START MATERIAL FOR THIS TASK
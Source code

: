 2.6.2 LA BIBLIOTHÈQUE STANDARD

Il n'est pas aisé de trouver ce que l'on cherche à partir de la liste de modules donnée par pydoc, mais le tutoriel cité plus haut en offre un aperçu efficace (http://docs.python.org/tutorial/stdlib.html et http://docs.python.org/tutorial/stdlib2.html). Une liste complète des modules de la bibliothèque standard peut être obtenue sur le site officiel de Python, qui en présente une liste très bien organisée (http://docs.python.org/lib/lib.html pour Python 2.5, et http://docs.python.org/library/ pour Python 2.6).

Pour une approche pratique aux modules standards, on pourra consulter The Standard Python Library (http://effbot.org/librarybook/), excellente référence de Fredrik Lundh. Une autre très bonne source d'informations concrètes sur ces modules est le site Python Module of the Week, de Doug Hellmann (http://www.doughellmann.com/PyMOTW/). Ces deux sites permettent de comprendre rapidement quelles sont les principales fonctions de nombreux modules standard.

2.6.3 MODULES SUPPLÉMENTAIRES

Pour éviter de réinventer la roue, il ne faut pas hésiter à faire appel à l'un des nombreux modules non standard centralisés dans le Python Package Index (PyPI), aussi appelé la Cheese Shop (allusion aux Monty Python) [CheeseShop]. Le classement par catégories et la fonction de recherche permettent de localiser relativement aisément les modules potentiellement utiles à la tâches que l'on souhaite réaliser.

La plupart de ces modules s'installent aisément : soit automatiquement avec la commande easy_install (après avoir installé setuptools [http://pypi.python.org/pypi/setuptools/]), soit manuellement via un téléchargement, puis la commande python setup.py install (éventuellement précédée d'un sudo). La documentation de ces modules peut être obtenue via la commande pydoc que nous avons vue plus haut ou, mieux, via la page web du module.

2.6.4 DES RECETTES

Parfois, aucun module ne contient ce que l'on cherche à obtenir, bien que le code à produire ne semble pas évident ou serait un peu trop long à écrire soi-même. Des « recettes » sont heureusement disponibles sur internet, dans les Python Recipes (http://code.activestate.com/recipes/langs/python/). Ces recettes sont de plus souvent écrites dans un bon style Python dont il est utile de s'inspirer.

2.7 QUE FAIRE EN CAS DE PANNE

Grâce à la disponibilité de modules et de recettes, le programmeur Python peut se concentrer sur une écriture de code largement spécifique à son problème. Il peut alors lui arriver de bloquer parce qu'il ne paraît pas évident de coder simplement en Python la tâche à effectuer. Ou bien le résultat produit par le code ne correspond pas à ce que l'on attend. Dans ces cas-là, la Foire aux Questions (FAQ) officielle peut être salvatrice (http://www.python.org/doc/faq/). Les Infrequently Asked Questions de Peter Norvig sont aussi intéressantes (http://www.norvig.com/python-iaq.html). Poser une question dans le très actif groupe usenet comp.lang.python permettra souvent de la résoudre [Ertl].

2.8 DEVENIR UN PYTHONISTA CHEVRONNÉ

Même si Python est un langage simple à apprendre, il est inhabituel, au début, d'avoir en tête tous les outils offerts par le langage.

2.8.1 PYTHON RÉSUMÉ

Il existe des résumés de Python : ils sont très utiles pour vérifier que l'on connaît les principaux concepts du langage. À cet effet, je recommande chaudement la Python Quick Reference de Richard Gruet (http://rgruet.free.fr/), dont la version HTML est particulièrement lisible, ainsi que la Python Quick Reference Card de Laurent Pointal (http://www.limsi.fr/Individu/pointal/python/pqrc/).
END MATERIAL FOR THIS TASK
* _WHAT YOU NEED TO DO_:
Once you reach the line that holds "2.8.1 PYTHON RÉSUMÉ", print it and every line after it through the end of the records, word for word.

* _ANSWER TO THIS EXERCISE_:
2.8.1 PYTHON RÉSUMÉ

Il existe des résumés de Python : ils sont très utiles pour vérifier que l'on connaît les principaux concepts du langage. À cet effet, je recommande chaudement la Python Quick Reference de Richard Gruet (http://rgruet.free.fr/), dont la version HTML est particulièrement lisible, ainsi que la Python Quick Reference Card de Laurent Pointal (http://www.limsi.fr/Individu/pointal/python/pqrc/).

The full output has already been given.